[Records for this task Boundary: Start]

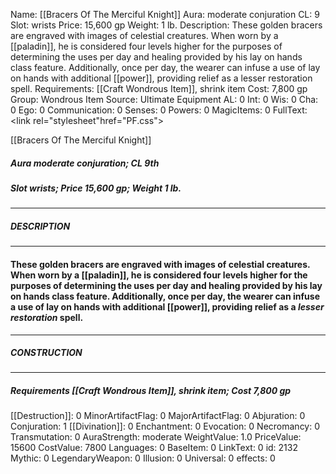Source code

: Name: [[Bracers Of The Merciful Knight]]
Aura: moderate conjuration
CL: 9
Slot: wrists
Price: 15,600 gp
Weight: 1 lb.
Description: These golden bracers are engraved with images of celestial creatures. When worn by a [[paladin]], he is considered four levels higher for the purposes of determining the uses per day and healing provided by his lay on hands class feature. Additionally, once per day, the wearer can infuse a use of lay on hands with additional [[power]], providing relief as a lesser restoration spell.
Requirements: [[Craft Wondrous Item]], shrink item
Cost: 7,800 gp
Group: Wondrous Item
Source: Ultimate Equipment
AL: 0
Int: 0
Wis: 0
Cha: 0
Ego: 0
Communication: 0
Senses: 0
Powers: 0
MagicItems: 0
FullText: <link rel="stylesheet"href="PF.css"><div class="heading"><p class="alignleft">[[Bracers Of The Merciful Knight]]</p><div style="clear: both;"></div></div><div><h5><b>Aura </b>moderate conjuration; <b>CL </b>9th</h5><h5><b>Slot </b>wrists; <b>Price </b>15,600 gp; <b>Weight </b>1 lb.</h5></div><hr/><div><h5><b>DESCRIPTION</b></h5></div><hr/><div><h4><p>These golden bracers are engraved with images of celestial creatures. When worn by a [[paladin]], he is considered four levels higher for the purposes of determining the uses per day and healing provided by his lay on hands class feature. Additionally, once per day, the wearer can infuse a use of lay on hands with additional [[power]], providing relief as a <i>lesser restoration</i> spell.</p></h4></div><hr/><div><h5><b>CONSTRUCTION</b></h5></div><hr/><div><h5><b>Requirements </b>[[Craft Wondrous Item]], <i>shrink item</i>; <b>Cost </b>7,800 gp</h5></div>
[[Destruction]]: 0
MinorArtifactFlag: 0
MajorArtifactFlag: 0
Abjuration: 0
Conjuration: 1
[[Divination]]: 0
Enchantment: 0
Evocation: 0
Necromancy: 0
Transmutation: 0
AuraStrength: moderate
WeightValue: 1.0
PriceValue: 15600
CostValue: 7800
Languages: 0
BaseItem: 0
LinkText: 0
id: 2132
Mythic: 0
LegendaryWeapon: 0
Illusion: 0
Universal: 0
effects: 0
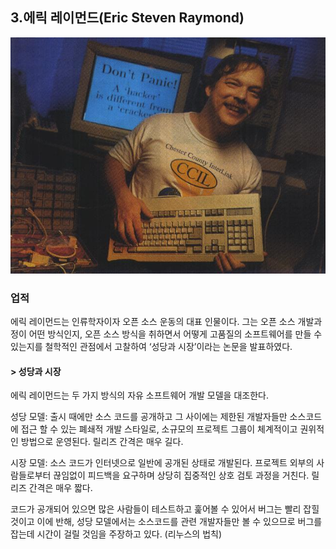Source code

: ## **3.에릭 레이먼드\(Eric Steven Raymond\)**

![](/assets/184237334EFB27FB12.jpg)

### 업적

에릭 레이먼드는 인류학자이자 오픈 소스 운동의 대표 인물이다. 그는 오픈 소스 개발과정이 어떤 방식인지, 오픈 소스 방식을 취하면서 어떻게 고품질의 소프트웨어를 만들 수 있는지를 철학적인 관점에서 고찰하여 ‘성당과 시장’이라는 논문을 발표하였다.

#### &gt; 성당과 시장

에릭 레이먼드는 두 가지 방식의 자유 소프트웨어 개발 모델을 대조한다.

성당 모델: 출시 때에만 소스 코드를 공개하고 그 사이에는 제한된 개발자들만 소스코드에 접근 할 수 있는 폐쇄적 개발 스타일로, 소규모의 프로젝트 그룹이 체계적이고 권위적인 방법으로 운영된다. 릴리즈 간격은 매우 길다.

시장 모델: 소스 코드가 인터넷으로 일반에 공개된 상태로 개발된다. 프로젝트 외부의 사람들로부터 끊임없이 피드백을 요구하며 상당히 집중적인 상호 검토 과정을 거친다. 릴리즈 간격은 매우 짧다.

코드가 공개되어 있으면 많은 사람들이 테스트하고 훑어볼 수 있어서 버그는 빨리 잡힐 것이고 이에 반해, 성당 모델에서는 소스코드를 관련 개발자들만 볼 수 있으므로 버그를 잡는데 시간이 걸릴 것임을 주장하고 있다. \(리누스의 법칙\)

[Records for this task Boundary: End]

Task directions: Make an exact copy of all entries above, dropping the images.

Reply:
Source code

: Name: [[Bracers Of The Merciful Knight]]
Aura: moderate conjuration
CL: 9
Slot: wrists
Price: 15,600 gp
Weight: 1 lb.
Description: These golden bracers are engraved with images of celestial creatures. When worn by a [[paladin]], he is considered four levels higher for the purposes of determining the uses per day and healing provided by his lay on hands class feature. Additionally, once per day, the wearer can infuse a use of lay on hands with additional [[power]], providing relief as a lesser restoration spell.
Requirements: [[Craft Wondrous Item]], shrink item
Cost: 7,800 gp
Group: Wondrous Item
Source: Ultimate Equipment
AL: 0
Int: 0
Wis: 0
Cha: 0
Ego: 0
Communication: 0
Senses: 0
Powers: 0
MagicItems: 0
FullText: <link rel="stylesheet"href="PF.css"><div class="heading"><p class="alignleft">[[Bracers Of The Merciful Knight]]</p><div style="clear: both;"></div></div><div><h5><b>Aura </b>moderate conjuration; <b>CL </b>9th</h5><h5><b>Slot </b>wrists; <b>Price </b>15,600 gp; <b>Weight </b>1 lb.</h5></div><hr/><div><h5><b>DESCRIPTION</b></h5></div><hr/><div><h4><p>These golden bracers are engraved with images of celestial creatures. When worn by a [[paladin]], he is considered four levels higher for the purposes of determining the uses per day and healing provided by his lay on hands class feature. Additionally, once per day, the wearer can infuse a use of lay on hands with additional [[power]], providing relief as a <i>lesser restoration</i> spell.</p></h4></div><hr/><div><h5><b>CONSTRUCTION</b></h5></div><hr/><div><h5><b>Requirements </b>[[Craft Wondrous Item]], <i>shrink item</i>; <b>Cost </b>7,800 gp</h5></div>
[[Destruction]]: 0
MinorArtifactFlag: 0
MajorArtifactFlag: 0
Abjuration: 0
Conjuration: 1
[[Divination]]: 0
Enchantment: 0
Evocation: 0
Necromancy: 0
Transmutation: 0
AuraStrength: moderate
WeightValue: 1.0
PriceValue: 15600
CostValue: 7800
Languages: 0
BaseItem: 0
LinkText: 0
id: 2132
Mythic: 0
LegendaryWeapon: 0
Illusion: 0
Universal: 0
effects: 0
Source code

: ## **3.에릭 레이먼드\(Eric Steven Raymond\)**

![](/assets/184237334EFB27FB12.jpg)

### 업적

에릭 레이먼드는 인류학자이자 오픈 소스 운동의 대표 인물이다. 그는 오픈 소스 개발과정이 어떤 방식인지, 오픈 소스 방식을 취하면서 어떻게 고품질의 소프트웨어를 만들 수 있는지를 철학적인 관점에서 고찰하여 ‘성당과 시장’이라는 논문을 발표하였다.

#### &gt; 성당과 시장

에릭 레이먼드는 두 가지 방식의 자유 소프트웨어 개발 모델을 대조한다.

성당 모델: 출시 때에만 소스 코드를 공개하고 그 사이에는 제한된 개발자들만 소스코드에 접근 할 수 있는 폐쇄적 개발 스타일로, 소규모의 프로젝트 그룹이 체계적이고 권위적인 방법으로 운영된다. 릴리즈 간격은 매우 길다.

시장 모델: 소스 코드가 인터넷으로 일반에 공개된 상태로 개발된다. 프로젝트 외부의 사람들로부터 끊임없이 피드백을 요구하며 상당히 집중적인 상호 검토 과정을 거친다. 릴리즈 간격은 매우 짧다.

코드가 공개되어 있으면 많은 사람들이 테스트하고 훑어볼 수 있어서 버그는 빨리 잡힐 것이고 이에 반해, 성당 모델에서는 소스코드를 관련 개발자들만 볼 수 있으므로 버그를 잡는데 시간이 걸릴 것임을 주장하고 있다. \(리누스의 법칙\)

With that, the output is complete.